-- Saved data entries --
▼▼▼
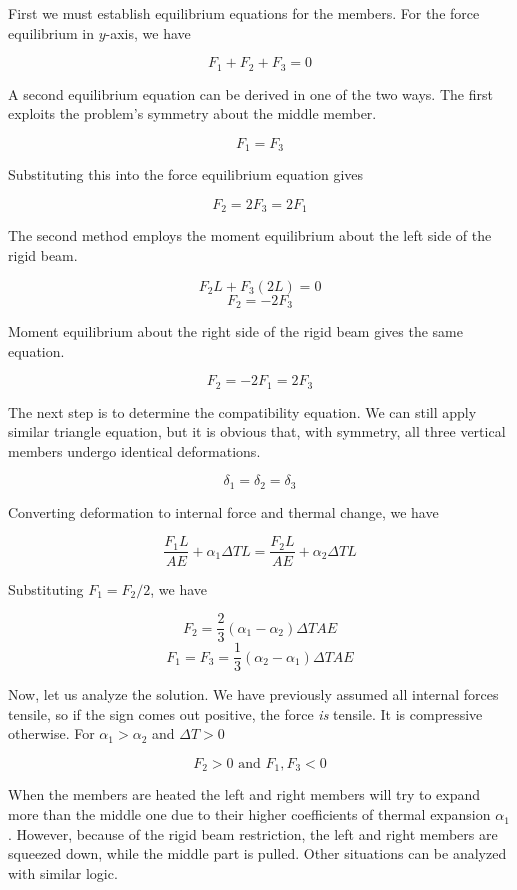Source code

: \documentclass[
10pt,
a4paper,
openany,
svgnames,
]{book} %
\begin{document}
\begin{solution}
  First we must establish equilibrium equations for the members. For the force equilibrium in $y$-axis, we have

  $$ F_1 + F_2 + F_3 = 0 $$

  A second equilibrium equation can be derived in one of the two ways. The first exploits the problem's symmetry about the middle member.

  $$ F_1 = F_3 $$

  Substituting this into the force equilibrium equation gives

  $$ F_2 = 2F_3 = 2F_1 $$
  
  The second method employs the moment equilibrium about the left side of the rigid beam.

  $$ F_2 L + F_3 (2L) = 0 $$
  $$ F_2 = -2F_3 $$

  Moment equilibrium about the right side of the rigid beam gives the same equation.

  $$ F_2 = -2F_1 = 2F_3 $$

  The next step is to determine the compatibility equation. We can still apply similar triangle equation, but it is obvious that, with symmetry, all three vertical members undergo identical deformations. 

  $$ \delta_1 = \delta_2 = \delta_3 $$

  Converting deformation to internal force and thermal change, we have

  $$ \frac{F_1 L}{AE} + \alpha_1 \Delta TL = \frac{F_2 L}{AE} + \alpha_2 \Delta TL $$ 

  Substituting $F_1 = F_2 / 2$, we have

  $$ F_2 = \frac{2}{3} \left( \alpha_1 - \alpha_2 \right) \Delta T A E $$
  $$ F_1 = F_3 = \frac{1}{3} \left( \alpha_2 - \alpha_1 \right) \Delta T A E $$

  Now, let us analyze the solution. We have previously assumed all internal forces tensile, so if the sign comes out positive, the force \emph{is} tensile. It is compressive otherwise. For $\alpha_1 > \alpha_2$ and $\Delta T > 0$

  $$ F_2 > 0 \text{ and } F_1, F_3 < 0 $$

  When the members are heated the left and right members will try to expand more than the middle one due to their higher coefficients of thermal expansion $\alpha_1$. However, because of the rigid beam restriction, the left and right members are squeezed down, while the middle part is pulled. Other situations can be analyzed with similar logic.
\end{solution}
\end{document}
▲▲▲
-- REQUIRED WORK --
Search the lines above for the string "equilibrium" and copy each line that has it.

-- RESPONSE TO THE TASK --
  First we must establish equilibrium equations for the members. For the force equilibrium in $y$-axis, we have
  A second equilibrium equation can be derived in one of the two ways. The first exploits the problem's symmetry about the middle member.
  Substituting this into the force equilibrium equation gives
  The second method employs the moment equilibrium about the left side of the rigid beam.
  Moment equilibrium about the right side of the rigid beam gives the same equation.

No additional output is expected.